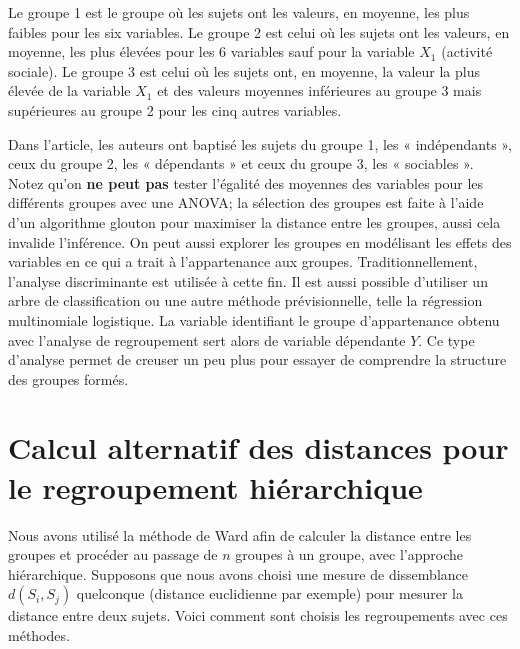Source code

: \documentclass[
  11pt,
  letterpaper,
]{book}
\theoremstyle{definition}
\theoremstyle{definition}
\theoremstyle{definition}
\theoremstyle{definition}
\theoremstyle{remark}
\begin{document}
Le groupe 1 est le groupe où les sujets ont les valeurs, en moyenne, les plus faibles pour les six variables. Le groupe 2 est celui où les sujets ont les valeurs, en moyenne, les plus élevées pour les 6 variables sauf pour la variable \(X_1\) (activité sociale). Le groupe 3 est celui où les sujets ont, en moyenne, la valeur la plus élevée de la variable \(X_1\) et des valeurs moyennes inférieures au groupe 3 mais supérieures au groupe 2 pour les cinq autres variables.

Dans l'article, les auteurs ont baptisé les sujets du groupe 1, les « indépendants », ceux du groupe 2, les « dépendants » et ceux du groupe 3, les « sociables ».
Notez qu'on \textbf{ne peut pas} tester l'égalité des moyennes des variables pour les différents groupes avec une ANOVA; la sélection des groupes est faite à l'aide d'un algorithme glouton pour maximiser la distance entre les groupes, aussi cela invalide l'inférence. On peut aussi explorer les groupes en modélisant les effets des variables en ce qui a trait à l'appartenance aux groupes. Traditionnellement, l'analyse discriminante est utilisée à cette fin. Il est aussi possible d'utiliser un arbre de classification ou une autre méthode prévisionnelle, telle la régression multinomiale logistique. La variable identifiant le groupe d'appartenance obtenu avec l'analyse de regroupement sert alors de variable dépendante \(Y\). Ce type d'analyse permet de creuser un peu plus pour essayer de comprendre la structure des groupes formés.

\hypertarget{calcul-alternatif-des-distances-pour-le-regroupement-hiuxe9rarchique}{%
\section{Calcul alternatif des distances pour le regroupement hiérarchique}\label{calcul-alternatif-des-distances-pour-le-regroupement-hiuxe9rarchique}}

Nous avons utilisé la méthode de Ward afin de calculer la distance entre les groupes et procéder au passage de \(n\) groupes à un groupe, avec l'approche hiérarchique. Supposons que nous avons choisi une mesure de dissemblance \(d(S_i, S_j)\) quelconque (distance euclidienne par exemple) pour mesurer la distance entre deux sujets. Voici comment sont choisis les regroupements avec ces méthodes.
\end{document}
· · ·
• What is being asked
Using the material above, reproduce exactly the line that contains "alternatif des distances" and all lines after it through the last one, and only those.

• Solution to this problem
\section{Calcul alternatif des distances pour le regroupement hiérarchique}\label{calcul-alternatif-des-distances-pour-le-regroupement-hiuxe9rarchique}}

Nous avons utilisé la méthode de Ward afin de calculer la distance entre les groupes et procéder au passage de \(n\) groupes à un groupe, avec l'approche hiérarchique. Supposons que nous avons choisi une mesure de dissemblance \(d(S_i, S_j)\) quelconque (distance euclidienne par exemple) pour mesurer la distance entre deux sujets. Voici comment sont choisis les regroupements avec ces méthodes.
\end{document}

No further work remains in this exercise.